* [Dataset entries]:
========================================================================

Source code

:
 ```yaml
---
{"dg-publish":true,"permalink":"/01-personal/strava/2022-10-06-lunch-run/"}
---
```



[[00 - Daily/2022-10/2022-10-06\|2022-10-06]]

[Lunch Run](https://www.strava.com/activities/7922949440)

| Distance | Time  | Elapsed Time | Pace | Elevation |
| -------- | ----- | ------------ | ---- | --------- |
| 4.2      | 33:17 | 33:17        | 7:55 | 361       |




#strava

========================================================================

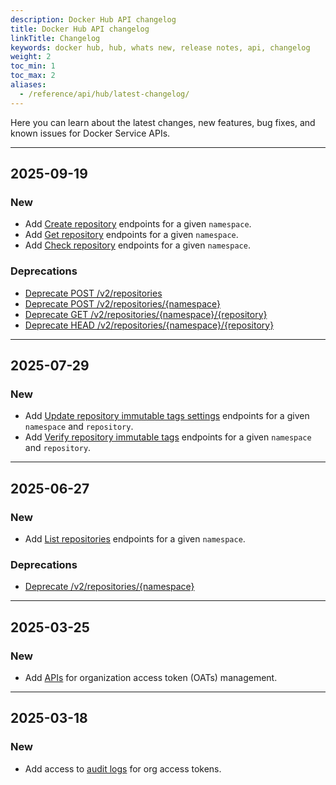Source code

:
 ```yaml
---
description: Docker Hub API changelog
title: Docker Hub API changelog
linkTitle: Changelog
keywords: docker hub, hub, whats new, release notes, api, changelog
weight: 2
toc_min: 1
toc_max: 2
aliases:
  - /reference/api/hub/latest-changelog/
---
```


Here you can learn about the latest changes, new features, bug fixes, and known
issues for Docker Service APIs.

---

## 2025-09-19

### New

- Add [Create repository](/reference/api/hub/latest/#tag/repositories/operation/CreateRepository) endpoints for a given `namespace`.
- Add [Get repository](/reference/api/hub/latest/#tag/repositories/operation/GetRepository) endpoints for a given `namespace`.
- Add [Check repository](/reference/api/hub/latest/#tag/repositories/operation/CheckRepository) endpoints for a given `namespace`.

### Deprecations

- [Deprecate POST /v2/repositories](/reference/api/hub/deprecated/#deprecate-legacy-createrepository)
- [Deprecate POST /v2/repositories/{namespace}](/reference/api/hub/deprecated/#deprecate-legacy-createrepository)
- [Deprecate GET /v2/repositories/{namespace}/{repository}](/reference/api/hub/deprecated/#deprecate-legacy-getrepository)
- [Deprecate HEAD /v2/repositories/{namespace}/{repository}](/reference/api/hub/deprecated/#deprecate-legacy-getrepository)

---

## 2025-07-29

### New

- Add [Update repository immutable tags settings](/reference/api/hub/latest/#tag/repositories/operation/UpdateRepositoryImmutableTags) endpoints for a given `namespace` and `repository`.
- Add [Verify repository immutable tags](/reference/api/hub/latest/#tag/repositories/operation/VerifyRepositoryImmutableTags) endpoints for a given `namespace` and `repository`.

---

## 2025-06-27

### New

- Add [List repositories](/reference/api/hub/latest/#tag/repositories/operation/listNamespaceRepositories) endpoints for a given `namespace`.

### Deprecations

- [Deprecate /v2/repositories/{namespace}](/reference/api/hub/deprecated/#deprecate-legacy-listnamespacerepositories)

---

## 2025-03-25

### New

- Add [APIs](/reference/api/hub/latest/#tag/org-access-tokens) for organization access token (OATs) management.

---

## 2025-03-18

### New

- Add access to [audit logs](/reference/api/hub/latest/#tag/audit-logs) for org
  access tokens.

========================================================================

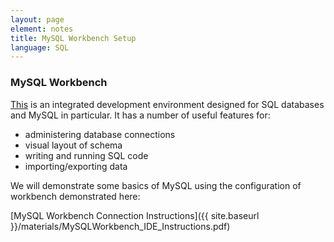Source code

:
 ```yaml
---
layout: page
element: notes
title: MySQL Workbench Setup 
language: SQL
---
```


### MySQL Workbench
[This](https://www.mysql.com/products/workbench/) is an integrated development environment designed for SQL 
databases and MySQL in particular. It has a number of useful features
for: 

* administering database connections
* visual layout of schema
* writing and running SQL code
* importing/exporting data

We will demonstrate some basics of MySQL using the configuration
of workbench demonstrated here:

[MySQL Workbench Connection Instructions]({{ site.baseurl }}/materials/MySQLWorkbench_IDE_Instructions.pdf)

========================================================================

* [PROMPT]: Reproduce each line of the records in which the word "features" appears.

* [RESULT OF THE TASK]:
Here you can learn about the latest changes, new features, bug fixes, and known
databases and MySQL in particular. It has a number of useful features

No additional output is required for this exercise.